The CMAA also manages the Cambodian Mine/ERW Victim Information System (CMVIS) which maintains updated information on casualties and incidents. This information is publicly available and is used by operators to plan the targeting of risk education activities.[20]

National Standards and guidelines

There are currently no national risk education standards, although these are reported to be under development.[21]

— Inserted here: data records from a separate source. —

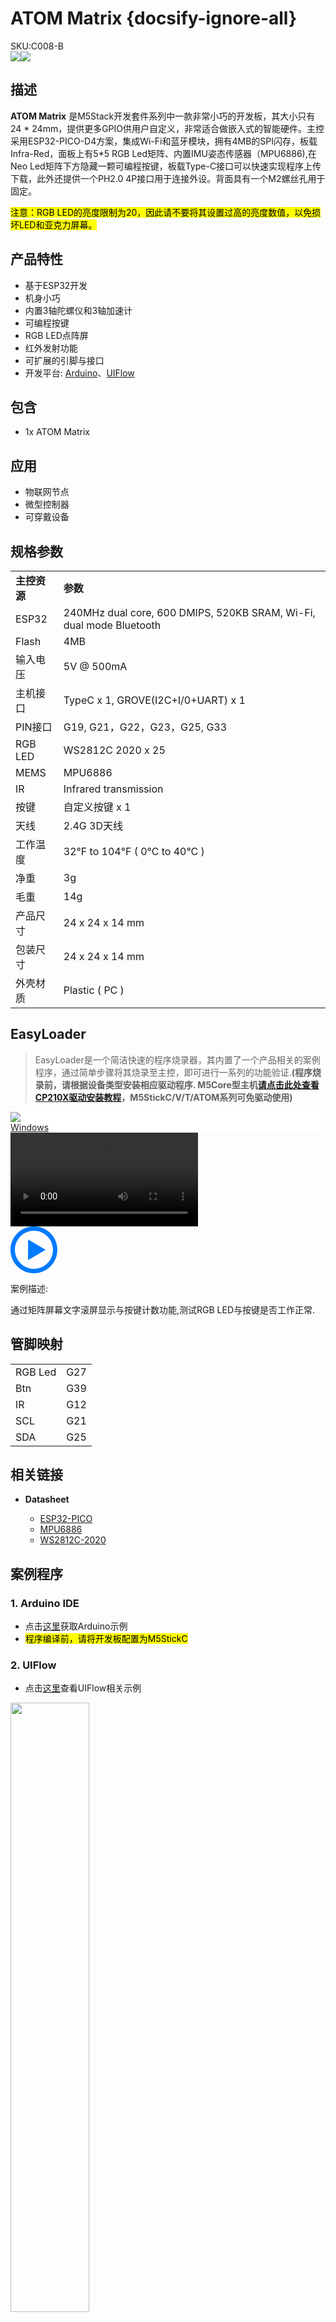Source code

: # ATOM Matrix {docsify-ignore-all}

<div class="badge badge-pill badge-primary product_sku_tag">SKU:C008-B</div>

<div class="product_pic"><img src="assets/img/product_pics/core/minicore/atom/atom_matrix_01.webp"><img src="assets/img/product_pics/core/minicore/atom/atom_matrix_02.webp"></div>

<!-- <img src="assets/img/product_pics/core/gray/gray_03.webp" alt="gray_03" width="250" height="250"> -->

## 描述

**ATOM Matrix** 是M5Stack开发套件系列中一款非常小巧的开发板，其大小只有24 * 24mm，提供更多GPIO供用户自定义，非常适合做嵌入式的智能硬件。主控采用ESP32-PICO-D4方案，集成Wi-Fi和蓝牙模块，拥有4MB的SPI闪存，板载Infra-Red，面板上有5*5 RGB Led矩阵、内置IMU姿态传感器（MPU6886),在Neo Led矩阵下方隐藏一颗可编程按键，板载Type-C接口可以快速实现程序上传下载，此外还提供一个PH2.0 4P接口用于连接外设。背面具有一个M2螺丝孔用于固定。
 
<mark>注意：RGB LED的亮度限制为20，因此请不要将其设置过高的亮度数值，以免损坏LED和亚克力屏幕。</mark>

## 产品特性

- 基于ESP32开发
- 机身小巧
- 内置3轴陀螺仪和3轴加速计
- 可编程按键
- RGB LED点阵屏
- 红外发射功能
- 可扩展的引脚与接口
- 开发平台: [Arduino](http://www.arduino.cc)、[UIFlow](http://flow.m5stack.com)


## 包含

-  1x ATOM Matrix

## 应用

- 物联网节点
- 微型控制器
- 可穿戴设备

## 规格参数

<table>
   <tr style="font-weight:bold">
      <td>主控资源</td>
      <td>参数</td>
   </tr>
   <tr>
      <td>ESP32</td>
      <td>240MHz dual core, 600 DMIPS, 520KB SRAM, Wi-Fi, dual mode Bluetooth</td>
   </tr>
   <tr>
      <td>Flash</td>
      <td>4MB</td>
   </tr>
   <tr>
      <td>输入电压</td>
      <td>5V @ 500mA</td>
   </tr>
   <tr>
      <td>主机接口</td>
      <td>TypeC x 1, GROVE(I2C+I/0+UART) x 1</td>
   </tr>
   <tr>
      <td>PIN接口</td>
      <td>G19, G21，G22，G23，G25, G33</td>
   </tr>
   <tr>
      <td>RGB LED </td>
      <td>WS2812C 2020 x 25</td>
   </tr>
   <tr>
      <td>MEMS</td>
      <td>MPU6886</td>
   </tr>
      <tr>
      <td>IR</td>
      <td>Infrared transmission </td>
   </tr>
   <tr>
      <td>按键</td>
      <td>自定义按键 x 1</td>
   </tr>
   <tr>
      <td>天线</td>
      <td>2.4G 3D天线</td>
   </tr>
   <tr>
      <td>工作温度</td>
      <td>32°F to 104°F ( 0°C to 40°C )</td>
   </tr>
   <tr>
      <td>净重</td>
      <td>3g</td>
   </tr>
   <tr>
      <td>毛重</td>
      <td>14g</td>
   </tr>
      <tr>
      <td>产品尺寸</td>
      <td>24 x 24 x 14 mm</td>
   </tr>
   <tr>
      <td>包装尺寸</td>
      <td>24 x 24 x 14 mm</td>
   </tr>
   <tr>
      <td>外壳材质</td>
      <td>Plastic ( PC )</td>
   </tr>
</table>

## EasyLoader

>EasyLoader是一个简洁快速的程序烧录器，其内置了一个产品相关的案例程序，通过简单步骤将其烧录至主控，即可进行一系列的功能验证.**(程序烧录前，请根据设备类型安装相应驱动程序. M5Core型主机[请点击此处查看CP210X驱动安装教程](zh_CN/arduino/arduino_development?id=安装串口驱动)，M5StickC/V/T/ATOM系列可免驱动使用)**

<div class="easyloader-box">
    <div style="background-color:white;">
        <div><img src="https://m5stack.oss-cn-shenzhen.aliyuncs.com/image/easyloader_intro.webp"></div>
        <div class="easyloader-btn">
            <a href="https://m5stack.oss-cn-shenzhen.aliyuncs.com/EasyLoader/Windows/CORE/EasyLoader_ATOM%20_Matrix_FactoryTest.exe">Windows</a>
        </div>
    </div>
    <div>
        <video id="example_video" controls>
            <source src="https://m5stack.oss-cn-shenzhen.aliyuncs.com/video/Product_example_video/Core/ATOM_MATRIX.mp4" type="video/mp4">
        </video>
        <div class="easyloader-mask">
        <a>
            <svg id="play-btn" t="1583228776634" class="icon" viewBox="0 0 1024 1024" version="1.1" xmlns="http://www.w3.org/2000/svg" p-id="4152" width="75" height="75"><path d="M512 0C229.216 0 0 229.216 0 512s229.216 512 512 512 512-229.216 512-512S794.784 0 512 0z m0 928C282.24 928 96 741.76 96 512S282.24 96 512 96s416 186.24 416 416-186.24 416-416 416zM384 288l384 224-384 224z" p-id="4153" fill="#007aff"></path></svg></a>
            <p>案例描述:</p>
            <p>通过矩阵屏幕文字滚屏显示与按键计数功能,测试RGB LED与按键是否工作正常.</p>
        </div>
    </div>
</div>

## 管脚映射

<table>
 <tr><td>RGB Led</td><td>G27</td></tr>
 <tr><td>Btn</td><td>G39</td></tr>
 <tr><td>IR</td><td>G12</td></tr>
 <tr><td>SCL</td><td>G21</td></tr>
 <tr><td>SDA</td><td>G25</td></tr>
</table>

## 相关链接

- **Datasheet**

    - [ESP32-PICO](https://m5stack.oss-cn-shenzhen.aliyuncs.com/resource/docs/datasheet/core/esp32-pico-d4_datasheet_cn.pdf)
    - [MPU6886](https://m5stack.oss-cn-shenzhen.aliyuncs.com/resource/docs/datasheet/core/MPU-6886-000193%2Bv1.1_GHIC_en.pdf)
    - [WS2812C-2020](https://m5stack.oss-cn-shenzhen.aliyuncs.com/resource/docs/WS2812C-2020_V1.2.pdf)


## 案例程序

### 1. Arduino IDE

- 点击[这里](https://github.com/m5stack/M5Atom)获取Arduino示例
- <mark>程序编译前，请将开发板配置为M5StickC</mark>

### 2. UIFlow

- 点击[这里](https://github.com/m5stack/M5-ProductExampleCodes/tree/master/Core/Atom/Atom%20Matrix)查看UIFlow相关示例

<img src="assets/img/product_pics/core/minicore/atom/atom_matrix_example.webp" width="50%" height="50%">

<script>

   var purchase_link = 'https://m5stack.com/collections/m5-core/products/atom-matrix-esp32-development-kit';

   var quickstart_link = 'https://docs.m5stack.com/#/zh_CN/quick_start/atom/atom_quick_start';

   anchor_search(purchase_link,quickstart_link);
   scrollFunc();

</script>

Goal 4, Objective 1, of the National Mine Action Strategy 2018–2025, aims to “provide effective mine/ERW risk education to people in current and emerging high-risk areas, appropriate for gender and age and strengthen local initiative network,” in order to reduce the occurrence of mine, cluster munition remnants, and other ERW casualties.[22] This includes strengthening operator capacity to provide effective risk education; coordinating the provision of risk education in emerging high-risk areas; ensuring the mainstreaming of risk education in the school curriculum; reinforcing community-based risk education, and strengthening risk education in the Village/Commune Safety Policy.[23]

Victim assistance management and coordination

Victim assistance management and coordination overview [24]

Government focal points

CMAA; Ministry of Social Affairs, Veterans and Youth Rehabilitation (MoSAVYR); Persons with Disabilities Foundation (PWDF); Disability Action Council (DAC)

Coordination mechanisms

CMAA; DAC*; MoSAVYR

Legislation

Law on the Protection and Promotion of Rights of Persons with Disabilities, July 2009

Plans/strategies

National Disability Strategic Plan 2019–2023, adopted in 2019

Disability sector integration

 

DAC (established in 2009) is a governmental agency attached to the MoSAVYR

PWDF (created under MoSAVYR) to provide rehabilitation services for persons with disabilities; manage rehabilitation centers; provide funds for implementing various projects, such as support for education and vocational training; manage job placement services; and prepare policies for assisting and supporting persons with disabilities

Note: * The DAC is located within MoSAVYR, which provides it with technical, coordination, and advisory services.

Laws and policies

Following the National Plan of Action for Persons with Disabilities including Landmine/ERW Survivors for 2008–2011, and the subsequent National Disability Strategic Plan (NDSP) for 2014–2018, Cambodia developed the NDSP 2019–2023 for policy, reform of disability services, institutional capacity strengthening, poverty reduction and job opportunities.[25] Objectives relevant to the support and reintegration of mine/ERW survivors are also included within the NSPD 2019–2023,[26] and in the National Mine Action Strategy 2018–2025.[27]

Cambodia’s additional SDG, Goal 18, includes the objective to “Promote the rights and improve the quality of life of persons who have disabilities due to landmine/ERW accidents” under the responsibility of the CMAA[28]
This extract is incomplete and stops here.